Showing dual field strength tensor term in Lagrangian is a total derivative I am trying to prove the identity:
$$\text{Tr}\left\{\star F_{\mu\nu}F^{\mu\nu}\right\}=\partial^{\mu}K_{\mu} \tag{1}$$
where $K_{\mu}$ is given by:
$$K_\mu=\epsilon_{\mu\nu\rho\sigma}\text{Tr}\left\{A^{\nu}F^{\rho\sigma}-\frac{2}{3}igA^{\nu}A^{\rho}A^{\sigma}\right\}\tag{2}$$
and $F$ and $\star F$ are the (non-abelian) field strength tensors defined by:
$$\begin{align}
F^{\mu\nu}&\equiv\partial^{\mu}A^{\nu}-\partial^{\mu}A^{\nu}+ig[A^{mu},A^{\nu}]\\
&=D^{\mu}A^\nu-D^{\nu}A^{\mu},
\end{align}\tag{3}$$
$$\star F^{\mu\nu}\equiv \frac{1}{2}\epsilon^{\mu\nu\rho\sigma}F_{\rho\sigma}.\tag{4}$$
I have already seen this directly related question but after following the advice given there (namely expand the RHS of eq. 1 and use both the Bianchi identity for $F$ and dummy index relabeling) I still cannot prove the identity. Below is my work.

$$\begin{align*}
&\partial^{\mu}\epsilon_{\mu\nu\rho\sigma}\text{Tr}\left\{A^{\nu}F^{\rho\sigma}-\frac{2}{3}igA^{\nu}A^{\rho}A^{\sigma}\right\}\\
&=\epsilon_{\mu\nu\rho\sigma}\text{Tr}\left\{(\partial^{\mu}A^{\nu})F^{\rho\sigma}+\underset{\text{Bianchi}}{\underbrace{A^{\nu}\require{cancel}\cancel{(\partial^{\mu}F^{\rho\sigma})}}}-\underset{\text{index relabeling + cyclic perm.}}{\underbrace{2ig(\partial^{\mu}A^{\nu})A^{\rho}A^{\sigma}}}\right\} \tag{5}\\
&\\
&=\epsilon_{\mu\nu\rho\sigma}\text{Tr}\left\{(\partial^{\mu}A^{\nu})F^{\rho\sigma}-ig(\partial^{\mu}A^{\nu})[A^{\rho},A^{\sigma}]\right\}\tag{6}\\
&=\epsilon_{\mu\nu\rho\sigma}\text{Tr}\left\{(\partial^{\mu}A^{\nu})(F^{\rho\sigma}-ig[A^{\rho},A^{\sigma}])\right\}\tag{7}\\
&=\frac{1}{2}\epsilon_{\mu\nu\rho\sigma}\text{Tr}\left\{F^{\mu\nu}F^{\rho\sigma}\color{red}{-2igF^{\mu\nu}[A^{\rho},A^{\sigma}]-g^2[A^{\mu},A^{\nu}][A^{\rho},A^{\sigma}]}\right\}\tag{8}\\
\end{align*}$$
In order for the identity to be true the terms in red must vanish, which I cannot see to be true in general. Where have I gone wrong?
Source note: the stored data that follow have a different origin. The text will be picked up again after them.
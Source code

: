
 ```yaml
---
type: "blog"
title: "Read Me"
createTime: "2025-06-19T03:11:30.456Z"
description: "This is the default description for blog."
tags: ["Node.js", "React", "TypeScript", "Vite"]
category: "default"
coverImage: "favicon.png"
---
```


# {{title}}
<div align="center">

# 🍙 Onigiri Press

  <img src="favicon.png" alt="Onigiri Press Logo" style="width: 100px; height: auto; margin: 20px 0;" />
 A: As alluded to in the comments, using forms is much easier here. We note the formulae,
$$(\ast F)_{\mu\nu} F^{\mu\nu}  = \ast \text{tr}[F \wedge F],\qquad F = d A + A \wedge A,\qquad dF + A \wedge F - F \wedge A = 0 .$$
The quantity $\ast K = \text{tr} [ A \wedge F - \frac{1}{3} A \wedge A \wedge A ]$ and $\nabla_\mu K^\mu = \ast d \ast K$. We are now ready to prove our result, which now reads
$$
\text{tr}[ F \wedge F ] = d \ast K .
$$
Start with the RHS
\begin{align}
d \ast K &= \text{tr}[d A \wedge F - A \wedge d F - d A \wedge A \wedge A]  \\
&= \text{tr}[(F - A \wedge A ) \wedge F - A \wedge ( - A \wedge F + F \wedge A )   - (F - A \wedge A ) \wedge A \wedge A] \\
&= \text{tr}[F \wedge F - A \wedge A \wedge F + A \wedge A \wedge F- A \wedge F \wedge A - F \wedge A \wedge A + A \wedge A \wedge A \wedge  A ]\\
&= \text{tr}[F \wedge F + A \wedge A \wedge A \wedge  A ] . \\
\end{align}
where we used the fact $\text{tr}[A \wedge F \wedge A + F \wedge A \wedge A] = 0 $ (verify!)
The final thing we have to show is that $\text{tr}[A \wedge A \wedge A \wedge  A ] =0$. To see this, let us put in the explicit Lie algebra indices
\begin{align}
\text{tr}[A \wedge A \wedge A \wedge  A ] &= \text{tr}[T_a T_b T_cT_d] A^a \wedge A^b \wedge A^c \wedge A^d \\
&= \text{tr}[ [ T_a ,  T_b ] [ T_c , T_d ] ] A^a \wedge A^b \wedge A^c \wedge A^d \\
&=f_{abe} f_{ecd} A^a \wedge A^b \wedge A^c \wedge A^d \\
&= - ( f_{cae} f_{ebd} + f_{bce} f_{ead} ) A^a \wedge A^b \wedge A^c \wedge A^d \\
&=- 2 f_{abe} f_{ecd}  A^a \wedge A^b \wedge A^c \wedge A^d.
\end{align}
Here, we used the Jacobi identity and then did some index manipulation in the last step (do this yourself!). Thus, $\text{tr}[A \wedge A \wedge A \wedge  A ]  = 0$. 
Hence
$$
\text{tr} [ F \wedge F ] = d \ast  K.
$$